И Ламартин и Альфред де Виньи – ройялисты. Де Виньи был в ранней молодости военным, но несколько лет тому назад он вышел в отставку. Пушкин находит, что у Ламартина прекрасный талант, чуткая любовь к природе и религиозно настроенный ум. Он вдумывается и размышляет более, чем Виктор Гюго. У него много сдержанности в этом отношении, он почти классик, но без недостатков классиков эпохи Вольтера. Он спиритуалист и, вероятно, поклонник Расина, с которым у него есть сходство. Я поинтересовалась узнать, в чем он видит сходство между ними.
– В том, что как у того, так и у другого все приходит изнутри, а не извне (sic). Этим Ламартин отличается от Гюго, который всегда описывает свое впечатление. А Расин и Ламартин передают свое чувство. Это очень заметно в описаниях Ламартина, для которого не нужно грандиозного, поражающего вида, чтобы вызвать вдохновение. У Расина было глубокое религиозное чувство. Чуть встретишь у него упоминание о природе – и сейчас же мысль его возносится к ее Творцу.
Я пожелала узнать его мнение об «Элоа», которую Жуковский посоветовал мне не читать, находя меня слишком молодой для этого. И так как я всегда следую его советам, я подожду.
Тургенев спросил Жука:
– Ты находишь что-нибудь безнравственное в «Элоа»?
– Софизмы всегда безнравственны.
– Где же софизм в «Элоа»?
– Я присоединяюсь к мнению Жуковского, – сказал Пушкин. – Эта поэма прекрасна. В ней есть высокие лирические достоинства, но она проводит ложную идею. Этот Ангел, рожденный из слезы Христа, очень поэтическая мысль – есть Ангел сострадания. Шекспир сказал гораздо раньше, чем Виньи: «Pity is a kin to love» («Жалость сродни любви»). Это, безусловно, верно. Чтобы пожалеть, надо любить; мы возбуждаем жалость в тех, кто нас любит, потому что любовь держится самопожертвованием, готовностью пожертвовать собою для других. Наш народ, у которого есть столько глубоких слов, часто употребляет слово жалеть в смысле любить. Но Элоа приносит свою чистоту и невинность в жертву Люциферу. Как же не назвать софизмом мысль, что падение может быть одним из следствий сострадания? Любовь может смягчать горести жизни, но сказать, что Люцифер может утешить своей любовью – софизм.
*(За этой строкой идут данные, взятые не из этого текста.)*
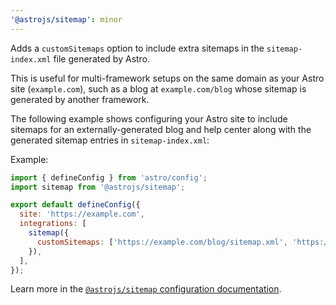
 ```yaml
---
'@astrojs/sitemap': minor
---
```


Adds a `customSitemaps` option to include extra sitemaps in the `sitemap-index.xml` file generated by Astro.

This is useful for multi-framework setups on the same domain as your Astro site (`example.com`), such as a blog at `example.com/blog` whose sitemap is generated by another framework.

The following example shows configuring your Astro site to include sitemaps for an externally-generated blog and help center along with the generated sitemap entries in `sitemap-index.xml`:

Example:

```js
import { defineConfig } from 'astro/config';
import sitemap from '@astrojs/sitemap';

export default defineConfig({
  site: 'https://example.com',
  integrations: [
    sitemap({
      customSitemaps: ['https://example.com/blog/sitemap.xml', 'https://example.com/helpcenter/sitemap.xml'],
    }),
  ],
});
```

Learn more in the [`@astrojs/sitemap` configuration documentation](https://docs.astro.build/en/guides/integrations-guide/sitemap/#configuration).
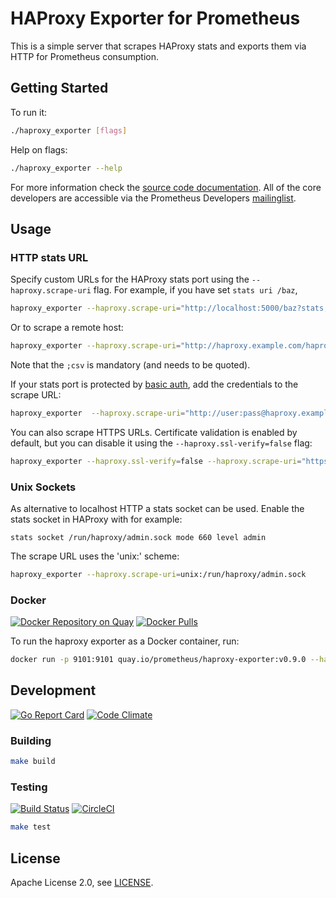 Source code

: # HAProxy Exporter for Prometheus

This is a simple server that scrapes HAProxy stats and exports them via HTTP for
Prometheus consumption.

## Getting Started

To run it:

```bash
./haproxy_exporter [flags]
```

Help on flags:

```bash
./haproxy_exporter --help
```

For more information check the [source code documentation][gdocs]. All of the
core developers are accessible via the Prometheus Developers [mailinglist][].

[gdocs]: http://godoc.org/github.com/prometheus/haproxy_exporter
[mailinglist]: https://groups.google.com/forum/?fromgroups#!forum/prometheus-developers

## Usage

### HTTP stats URL

Specify custom URLs for the HAProxy stats port using the `--haproxy.scrape-uri`
flag. For example, if you have set `stats uri /baz`,

```bash
haproxy_exporter --haproxy.scrape-uri="http://localhost:5000/baz?stats;csv"
```

Or to scrape a remote host:

```bash
haproxy_exporter --haproxy.scrape-uri="http://haproxy.example.com/haproxy?stats;csv"
```

Note that the `;csv` is mandatory (and needs to be quoted).

If your stats port is protected by [basic auth][], add the credentials to the
scrape URL:

```bash
haproxy_exporter  --haproxy.scrape-uri="http://user:pass@haproxy.example.com/haproxy?stats;csv"
```

You can also scrape HTTPS URLs. Certificate validation is enabled by default, but
you can disable it using the `--haproxy.ssl-verify=false` flag:

```bash
haproxy_exporter --haproxy.ssl-verify=false --haproxy.scrape-uri="https://haproxy.example.com/haproxy?stats;csv"
```

[basic auth]: https://cbonte.github.io/haproxy-dconv/configuration-1.6.html#4-stats%20auth

### Unix Sockets

As alternative to localhost HTTP a stats socket can be used. Enable the stats
socket in HAProxy with for example:


    stats socket /run/haproxy/admin.sock mode 660 level admin


The scrape URL uses the 'unix:' scheme:

```bash
haproxy_exporter --haproxy.scrape-uri=unix:/run/haproxy/admin.sock
```

### Docker

[![Docker Repository on Quay](https://quay.io/repository/prometheus/haproxy-exporter/status)][quay]
[![Docker Pulls](https://img.shields.io/docker/pulls/prom/haproxy-exporter.svg?maxAge=604800)][hub]

To run the haproxy exporter as a Docker container, run:

```bash
docker run -p 9101:9101 quay.io/prometheus/haproxy-exporter:v0.9.0 --haproxy.scrape-uri="http://user:pass@haproxy.example.com/haproxy?stats;csv"
```

[hub]: https://hub.docker.com/r/prom/haproxy-exporter/
[quay]: https://quay.io/repository/prometheus/haproxy-exporter

## Development

[![Go Report Card](https://goreportcard.com/badge/github.com/prometheus/haproxy_exporter)][goreportcard]
[![Code Climate](https://codeclimate.com/github/prometheus/haproxy_exporter/badges/gpa.svg)][codeclimate]

[goreportcard]: https://goreportcard.com/report/github.com/prometheus/haproxy_exporter
[codeclimate]: https://codeclimate.com/github/prometheus/haproxy_exporter

### Building

```bash
make build
```

### Testing

[![Build Status](https://travis-ci.org/prometheus/haproxy_exporter.png?branch=master)][travisci]
[![CircleCI](https://circleci.com/gh/prometheus/haproxy_exporter/tree/master.svg?style=shield)][circleci]

```bash
make test
```

[travisci]: https://travis-ci.org/prometheus/haproxy_exporter
[circleci]: https://circleci.com/gh/prometheus/haproxy_exporter

## License

Apache License 2.0, see [LICENSE](https://github.com/prometheus/haproxy_exporter/blob/master/LICENSE).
Тем более что Бог есть любовь. Элоа не спасает Люцифера своей жертвой; она только губит себя. Альфред де Виньи должен быть разочарованным человеком, если он думает, что жалость, сострадание могут привести к падению чистое, любящее существо; это печальная мысль. Он противоречит себе, так как сама Элоа родилась из слезы Христа, плакавшего о Лазаре. И говорить, что Люцифер, падший по своей гордости и притом себялюбец, как все гордецы, стремящиеся властвовать, может утешить своей любовью Ангела, – нелогично. Он очень красноречив и тонко умен; падение Элоа доставляет ему торжество; но он не любит и не может уже любить; падение ее дает ему только удовлетворение. А между тем автор дал ему черты любящего существа, исполненного сострадания к человечеству, сообщает ему нечто идеальное и интересное. Что, Виньи верующий или нет?
Тургенев отвечал:
– Он спиритуалист.
Пушкин продолжал:
– Такой же, как деисты, которые не любят Бога даже тогда, когда верят в него, и не признают того, что один Бог есть принцип всякой любви. Какая огромная разница между этим романтическим Люцифером и Люцифером Байрона. Последний более библейский Сатана, чем Сатана самого Мильтона. Между всеми поэтическими изображениями Сатаны нет равного байроновскому. Ибо Байрон заставляет его сказать Каину: «Если ты не Его (Бога), – ты мой». А Каин сообщает Сатане, что Тирза, жена его, своей преданностью облегчает ему тяжесть жизни. Этим ясно говорится, что Богом, а отнюдь не Сатаной вложено в наши души чувство любви. Здесь нет софизма во взгляде на жалость и любовь. У Байрона было положительное религиозное чувство, хоть его и обвиняли в атеизме, не читая его. А меня поразили строки «Дон-Жуана», в которых он говорит о Сократе и Христе: они могут принадлежать только христианину. Между ним и Шелли та разница, что Байрон никогда не смешивал Христа с христианами, ни Бога с деспотами.